Osteoporosi: che cos’è, quali sono le cause e come prevenirla

Si manifesta con l'avanzare dell'età e colpisce 1 donna su 5. Sintomi, MOC, terapie: le informazioni di base da conoscere prima di consultare il medico

Losteoporosi è una alterazione degenerativa delle ossa, caratterizzata da diminuzione quantitativa e qualitativa del tessuto osseo. Le ossa colpite da osteoporosi sono caratterizzate da un’insufficiente elaborazione della matrice proteica per diminuita attività osteoblastica o per disturbi del ricambio proteico e della difficoltà di assorbimento del calcio. Come già molte di voi sapranno, può essere associata a diverse malattie: disturbi ormonali, carenze di calcio (appunto) e delle sostanze che aiutano a fissarlo, carenze alimentari, forme ereditarie ed effetti derivanti dall’assunzione di farmaci particolari.

L’osteoporosi è legata anche alla menopausa: il calo degli estrogeni contribuisce infatti alla perdita della massa ossea. L’osteoporosi si manifesta quindi con l’avanzare dell’età.

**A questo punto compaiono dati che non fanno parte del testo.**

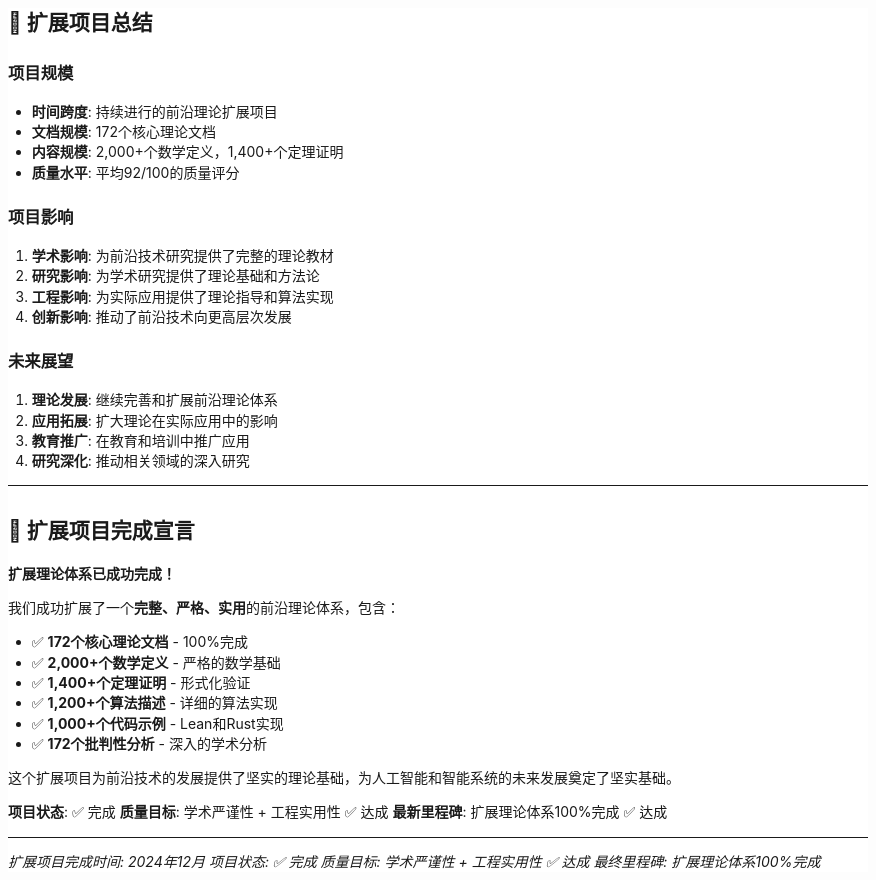 
## 🏁 扩展项目总结

### 项目规模

- **时间跨度**: 持续进行的前沿理论扩展项目
- **文档规模**: 172个核心理论文档
- **内容规模**: 2,000+个数学定义，1,400+个定理证明
- **质量水平**: 平均92/100的质量评分

### 项目影响

1. **学术影响**: 为前沿技术研究提供了完整的理论教材
2. **研究影响**: 为学术研究提供了理论基础和方法论
3. **工程影响**: 为实际应用提供了理论指导和算法实现
4. **创新影响**: 推动了前沿技术向更高层次发展

### 未来展望

1. **理论发展**: 继续完善和扩展前沿理论体系
2. **应用拓展**: 扩大理论在实际应用中的影响
3. **教育推广**: 在教育和培训中推广应用
4. **研究深化**: 推动相关领域的深入研究

---

## 🎉 扩展项目完成宣言

**扩展理论体系已成功完成！**

我们成功扩展了一个**完整、严格、实用**的前沿理论体系，包含：

- ✅ **172个核心理论文档** - 100%完成
- ✅ **2,000+个数学定义** - 严格的数学基础
- ✅ **1,400+个定理证明** - 形式化验证
- ✅ **1,200+个算法描述** - 详细的算法实现
- ✅ **1,000+个代码示例** - Lean和Rust实现
- ✅ **172个批判性分析** - 深入的学术分析

这个扩展项目为前沿技术的发展提供了坚实的理论基础，为人工智能和智能系统的未来发展奠定了坚实基础。

**项目状态**: ✅ 完成
**质量目标**: 学术严谨性 + 工程实用性 ✅ 达成
**最新里程碑**: 扩展理论体系100%完成 ✅ 达成

---

*扩展项目完成时间: 2024年12月*
*项目状态: ✅ 完成*
*质量目标: 学术严谨性 + 工程实用性 ✅ 达成*
*最终里程碑: 扩展理论体系100%完成*
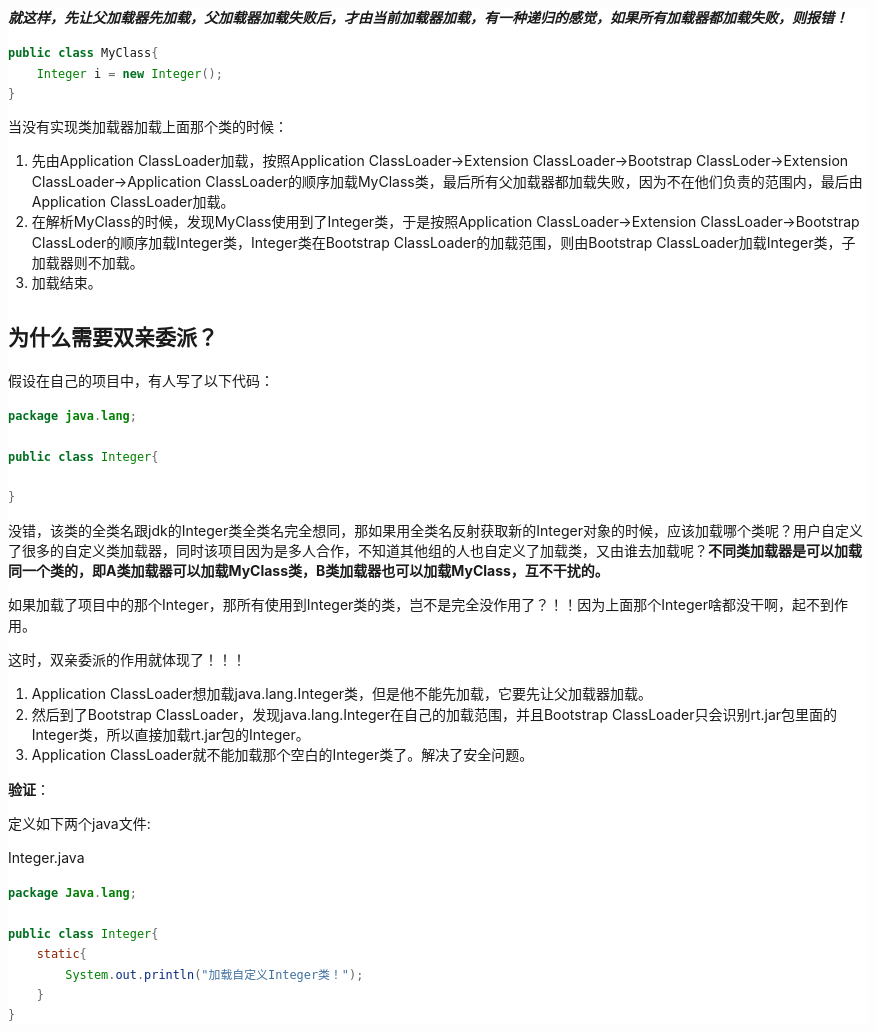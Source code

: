 ***就这样，先让父加载器先加载，父加载器加载失败后，才由当前加载器加载，有一种递归的感觉，如果所有加载器都加载失败，则报错！***

```java
public class MyClass{
    Integer i = new Integer();
}
```

当没有实现类加载器加载上面那个类的时候：

1. 先由Application ClassLoader加载，按照Application ClassLoader->Extension ClassLoader->Bootstrap ClassLoder->Extension ClassLoader->Application ClassLoader的顺序加载MyClass类，最后所有父加载器都加载失败，因为不在他们负责的范围内，最后由Application ClassLoader加载。
2. 在解析MyClass的时候，发现MyClass使用到了Integer类，于是按照Application ClassLoader->Extension ClassLoader->Bootstrap ClassLoder的顺序加载Integer类，Integer类在Bootstrap ClassLoader的加载范围，则由Bootstrap ClassLoader加载Integer类，子加载器则不加载。
3. 加载结束。

## 为什么需要双亲委派？

假设在自己的项目中，有人写了以下代码：

```java
package java.lang;

public class Integer{
    
}
```

没错，该类的全类名跟jdk的Integer类全类名完全想同，那如果用全类名反射获取新的Integer对象的时候，应该加载哪个类呢？用户自定义了很多的自定义类加载器，同时该项目因为是多人合作，不知道其他组的人也自定义了加载类，又由谁去加载呢？**不同类加载器是可以加载同一个类的，即A类加载器可以加载MyClass类，B类加载器也可以加载MyClass，互不干扰的。**

如果加载了项目中的那个Integer，那所有使用到Integer类的类，岂不是完全没作用了？！！因为上面那个Integer啥都没干啊，起不到作用。

这时，双亲委派的作用就体现了！！！

1. Application ClassLoader想加载java.lang.Integer类，但是他不能先加载，它要先让父加载器加载。
2. 然后到了Bootstrap ClassLoader，发现java.lang.Integer在自己的加载范围，并且Bootstrap ClassLoader只会识别rt.jar包里面的Integer类，所以直接加载rt.jar包的Integer。
3. Application ClassLoader就不能加载那个空白的Integer类了。解决了安全问题。

**验证**：

定义如下两个java文件:

Integer.java

```java
package Java.lang;

public class Integer{
    static{
        System.out.println("加载自定义Integer类！");
    }
}
```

Col termine osteoporosi non indichiamo una malattia, ma una sindrome che in Italia colpisce oltre 3,5 milioni di donne e 1 milione di uomini con un’incidenza in aumento nel sesso maschile (fonte Siommms). Va considerato che la massa ossea è determinata per l’80% geneticamente e per il 20% da fattori ambientali. Quello che si può fare è prevenire. Come? Seguendo una dieta equilibrata ed evitando di condurre una vita sedentaria.

RISCHIO FRATTURE

Le ossa, quindi, a causa di questa sindrome diventano più fragili e predisposte a fratture. Nei soggetti che ne soffrono il rischio di subirne può addirittura raddoppiare. In particolare, come si legge sui siti specializzati, particolarmente a rischio è la frattura del femore. In questo caso il ricovero in ospedale è indispensabile e nella maggior parte dei casi è necessario l’intervento chirurgico con inserimento di protesi. I dati epidemiologici dimostrano che solo il 50% dei pazienti rimane autosufficiente dopo una frattura di femore e che la qualità di vita successiva viene comunque compromessa.

SINTOMI

Posto che da un punto di vista statistico, l’osteoporosi colpisce più le donne degli uomini si manifesta quando l’età avanza e soprattutto durante la delicata fase della menopausa. E’ vero, però, che la sindrome può manifestarsi già prima con la comparsa di dolori alla colonna vertebrale, microfratture e piccoli disturbi ossei.

MOC

Perché si abbia un riscontro in un sospetto caso di osteoporosi, si deve procedere a indagini radiografiche, della mineralografia ossea computerizzata (MOC), dalla ricerca di metaboliti ossei nel sangue e nelle urine (test di Nordin) e soprattutto, dall’anamnesi clinica del paziente. E’ un esame indolore che andrebbe effettuato comunque in prossimità dell’ingresso in menopausa e da ripetersi ciclicamente, anche dietro indicazione del medico, a fini di prevenzione.

TERAPIA FARMACOLOGICA E NON

La somministrazione di calcio è il primo passo della terapia ma è in grado di rallentare il processo, non di curarlo. Altri farmaci di uso frequente, anche a fini preventivi, sono gli estrogeni che ribadiamo vanno assunti dietro esclusiva indicazione medica e i cui effetti vanno monitorati. Spesso vengono somministrati anche androgeni, calcitonina, fluoruri. Di recente utilizzazione nella terapia dell’osteoporosi è una nuova classe di farmaci, i bifosfonati, analoghi del pirofosfato, caratterizzati dal legame P-C-P, notevolmente stabile e resistente alla degradazione chimica; la loro azione consiste nella inibizione sia del riassorbimento, sia del turn over osseo attraverso l’interazione fisico-chimica con l’idrossiapatite e le modificazioni morfologiche, biochimiche e metaboliche degli osteoclasti (le cellule che degradano il tessuto osseo). Consigliata in qualunque circostanza sono l’attività fisica e una particolare attenzione all’alimentazione.